--- Given information Enclosed Below ---

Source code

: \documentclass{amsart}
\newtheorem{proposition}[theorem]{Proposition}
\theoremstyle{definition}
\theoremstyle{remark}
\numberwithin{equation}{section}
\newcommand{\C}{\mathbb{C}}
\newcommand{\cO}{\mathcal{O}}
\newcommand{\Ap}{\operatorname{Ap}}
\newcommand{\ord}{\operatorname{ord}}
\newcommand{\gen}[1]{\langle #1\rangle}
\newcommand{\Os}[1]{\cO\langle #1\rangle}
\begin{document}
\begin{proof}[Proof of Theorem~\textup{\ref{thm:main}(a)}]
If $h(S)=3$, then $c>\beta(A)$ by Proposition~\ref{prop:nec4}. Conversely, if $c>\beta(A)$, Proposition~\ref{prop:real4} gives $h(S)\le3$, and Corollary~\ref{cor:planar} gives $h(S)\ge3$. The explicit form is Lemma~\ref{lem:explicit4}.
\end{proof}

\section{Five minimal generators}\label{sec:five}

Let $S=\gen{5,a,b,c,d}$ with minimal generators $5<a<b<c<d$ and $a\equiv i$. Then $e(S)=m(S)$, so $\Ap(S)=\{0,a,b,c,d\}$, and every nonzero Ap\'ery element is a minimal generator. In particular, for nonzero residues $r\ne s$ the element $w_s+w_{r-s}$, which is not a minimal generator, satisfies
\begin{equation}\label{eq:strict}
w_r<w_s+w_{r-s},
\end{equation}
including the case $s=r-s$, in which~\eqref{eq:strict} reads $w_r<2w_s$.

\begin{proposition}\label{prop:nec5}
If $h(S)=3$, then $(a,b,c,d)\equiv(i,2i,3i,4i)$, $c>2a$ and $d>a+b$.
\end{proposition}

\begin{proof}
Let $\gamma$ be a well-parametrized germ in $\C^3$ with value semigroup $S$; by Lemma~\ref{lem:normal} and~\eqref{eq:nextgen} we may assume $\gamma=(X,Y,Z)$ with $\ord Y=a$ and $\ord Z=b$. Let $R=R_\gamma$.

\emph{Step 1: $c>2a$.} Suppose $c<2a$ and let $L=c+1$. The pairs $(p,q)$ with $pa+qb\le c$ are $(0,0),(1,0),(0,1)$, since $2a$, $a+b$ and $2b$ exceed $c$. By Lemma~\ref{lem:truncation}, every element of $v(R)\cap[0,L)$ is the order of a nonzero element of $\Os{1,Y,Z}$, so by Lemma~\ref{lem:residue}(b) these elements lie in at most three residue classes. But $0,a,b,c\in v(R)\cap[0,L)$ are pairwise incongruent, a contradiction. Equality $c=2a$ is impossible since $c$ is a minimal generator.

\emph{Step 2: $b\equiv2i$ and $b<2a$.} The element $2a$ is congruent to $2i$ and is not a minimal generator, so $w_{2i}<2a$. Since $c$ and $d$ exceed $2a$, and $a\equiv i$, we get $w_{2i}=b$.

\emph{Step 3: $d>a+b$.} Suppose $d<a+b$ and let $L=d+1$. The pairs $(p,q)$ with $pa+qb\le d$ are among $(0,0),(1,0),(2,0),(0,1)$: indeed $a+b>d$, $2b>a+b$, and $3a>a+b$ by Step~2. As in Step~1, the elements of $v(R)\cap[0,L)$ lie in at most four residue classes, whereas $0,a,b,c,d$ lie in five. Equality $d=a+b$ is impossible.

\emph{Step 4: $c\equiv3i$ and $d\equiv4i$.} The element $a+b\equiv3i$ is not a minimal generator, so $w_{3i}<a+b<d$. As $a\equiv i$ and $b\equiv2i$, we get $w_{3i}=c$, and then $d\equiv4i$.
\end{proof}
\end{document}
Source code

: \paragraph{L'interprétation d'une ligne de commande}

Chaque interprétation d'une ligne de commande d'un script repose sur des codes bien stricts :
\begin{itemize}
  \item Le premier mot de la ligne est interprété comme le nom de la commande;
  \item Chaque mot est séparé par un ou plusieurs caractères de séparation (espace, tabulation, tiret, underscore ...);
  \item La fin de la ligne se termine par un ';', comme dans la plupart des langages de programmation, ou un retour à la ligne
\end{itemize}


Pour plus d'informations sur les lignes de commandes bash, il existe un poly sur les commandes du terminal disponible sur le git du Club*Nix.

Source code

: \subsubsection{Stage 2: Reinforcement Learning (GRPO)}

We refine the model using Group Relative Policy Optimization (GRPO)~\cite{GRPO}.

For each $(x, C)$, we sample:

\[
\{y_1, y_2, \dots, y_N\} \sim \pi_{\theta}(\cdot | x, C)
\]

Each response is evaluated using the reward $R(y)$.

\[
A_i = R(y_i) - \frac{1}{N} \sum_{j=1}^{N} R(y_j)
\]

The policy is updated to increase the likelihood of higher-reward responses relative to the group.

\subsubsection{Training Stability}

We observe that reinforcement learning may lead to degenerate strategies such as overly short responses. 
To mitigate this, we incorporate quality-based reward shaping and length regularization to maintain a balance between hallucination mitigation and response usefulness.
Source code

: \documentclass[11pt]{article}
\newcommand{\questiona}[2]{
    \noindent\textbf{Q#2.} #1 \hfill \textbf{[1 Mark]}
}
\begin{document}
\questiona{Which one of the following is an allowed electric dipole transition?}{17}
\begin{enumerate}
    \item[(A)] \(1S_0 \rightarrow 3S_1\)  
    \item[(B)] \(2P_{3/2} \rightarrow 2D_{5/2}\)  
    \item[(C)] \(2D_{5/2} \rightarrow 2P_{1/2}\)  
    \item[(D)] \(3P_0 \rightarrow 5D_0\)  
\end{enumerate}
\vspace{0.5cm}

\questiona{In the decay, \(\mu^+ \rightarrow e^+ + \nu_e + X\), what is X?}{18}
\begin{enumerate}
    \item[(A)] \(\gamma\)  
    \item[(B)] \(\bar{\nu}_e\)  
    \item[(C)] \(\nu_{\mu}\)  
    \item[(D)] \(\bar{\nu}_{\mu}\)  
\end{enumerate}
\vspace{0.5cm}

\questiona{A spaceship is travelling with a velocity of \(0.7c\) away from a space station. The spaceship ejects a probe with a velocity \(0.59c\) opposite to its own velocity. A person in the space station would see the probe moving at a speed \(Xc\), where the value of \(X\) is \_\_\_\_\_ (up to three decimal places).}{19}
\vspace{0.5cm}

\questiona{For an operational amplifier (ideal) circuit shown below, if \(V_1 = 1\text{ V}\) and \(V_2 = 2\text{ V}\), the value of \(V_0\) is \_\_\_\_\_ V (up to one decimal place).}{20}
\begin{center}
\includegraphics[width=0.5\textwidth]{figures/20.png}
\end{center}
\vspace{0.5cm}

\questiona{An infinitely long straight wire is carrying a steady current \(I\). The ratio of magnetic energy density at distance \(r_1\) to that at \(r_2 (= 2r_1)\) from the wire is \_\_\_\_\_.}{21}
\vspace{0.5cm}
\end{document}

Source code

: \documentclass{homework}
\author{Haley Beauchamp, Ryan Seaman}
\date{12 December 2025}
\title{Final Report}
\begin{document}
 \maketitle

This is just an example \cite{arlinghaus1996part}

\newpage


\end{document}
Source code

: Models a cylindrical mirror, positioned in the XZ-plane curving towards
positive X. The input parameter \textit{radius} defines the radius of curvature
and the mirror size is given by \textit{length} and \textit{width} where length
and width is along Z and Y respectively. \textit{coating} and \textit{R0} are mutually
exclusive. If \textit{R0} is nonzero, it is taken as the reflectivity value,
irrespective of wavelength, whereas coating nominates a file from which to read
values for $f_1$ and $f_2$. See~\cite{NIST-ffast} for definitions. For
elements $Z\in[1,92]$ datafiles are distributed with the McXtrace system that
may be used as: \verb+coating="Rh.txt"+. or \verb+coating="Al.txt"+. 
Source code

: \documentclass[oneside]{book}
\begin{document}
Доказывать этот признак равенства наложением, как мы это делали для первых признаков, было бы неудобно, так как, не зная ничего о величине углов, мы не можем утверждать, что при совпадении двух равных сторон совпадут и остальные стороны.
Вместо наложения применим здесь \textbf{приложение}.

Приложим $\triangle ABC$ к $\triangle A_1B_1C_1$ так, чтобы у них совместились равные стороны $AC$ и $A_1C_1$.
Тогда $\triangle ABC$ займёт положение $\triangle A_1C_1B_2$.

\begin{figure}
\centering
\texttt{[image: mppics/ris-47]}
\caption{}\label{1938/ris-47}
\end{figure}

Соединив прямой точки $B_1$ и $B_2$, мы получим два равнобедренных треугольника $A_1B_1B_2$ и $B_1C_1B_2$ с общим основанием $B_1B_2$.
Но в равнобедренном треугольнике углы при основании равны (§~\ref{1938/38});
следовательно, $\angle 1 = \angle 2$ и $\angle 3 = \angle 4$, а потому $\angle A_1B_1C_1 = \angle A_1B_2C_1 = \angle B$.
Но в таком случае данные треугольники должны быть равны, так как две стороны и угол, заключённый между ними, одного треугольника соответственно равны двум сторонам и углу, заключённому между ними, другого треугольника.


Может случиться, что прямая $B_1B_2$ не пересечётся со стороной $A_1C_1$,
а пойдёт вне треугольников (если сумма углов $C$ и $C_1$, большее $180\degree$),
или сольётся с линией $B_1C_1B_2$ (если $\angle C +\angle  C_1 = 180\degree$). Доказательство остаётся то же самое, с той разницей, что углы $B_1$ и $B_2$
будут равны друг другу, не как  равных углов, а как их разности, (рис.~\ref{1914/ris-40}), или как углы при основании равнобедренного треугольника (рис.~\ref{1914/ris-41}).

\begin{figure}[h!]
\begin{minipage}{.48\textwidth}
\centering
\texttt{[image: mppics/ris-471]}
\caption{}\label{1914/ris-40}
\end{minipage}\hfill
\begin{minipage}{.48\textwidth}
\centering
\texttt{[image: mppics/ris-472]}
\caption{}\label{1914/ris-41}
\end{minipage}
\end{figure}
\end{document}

--- End of Enclosed Given information ---

Work to be completed –
Please report all lines in the entries where "whereas" appears.

Solution for this exercise –
\emph{Step 3: $d>a+b$.} Suppose $d<a+b$ and let $L=d+1$. The pairs $(p,q)$ with $pa+qb\le d$ are among $(0,0),(1,0),(2,0),(0,1)$: indeed $a+b>d$, $2b>a+b$, and $3a>a+b$ by Step~2. As in Step~1, the elements of $v(R)\cap[0,L)$ lie in at most four residue classes, whereas $0,a,b,c,d$ lie in five. Equality $d=a+b$ is impossible.
irrespective of wavelength, whereas coating nominates a file from which to read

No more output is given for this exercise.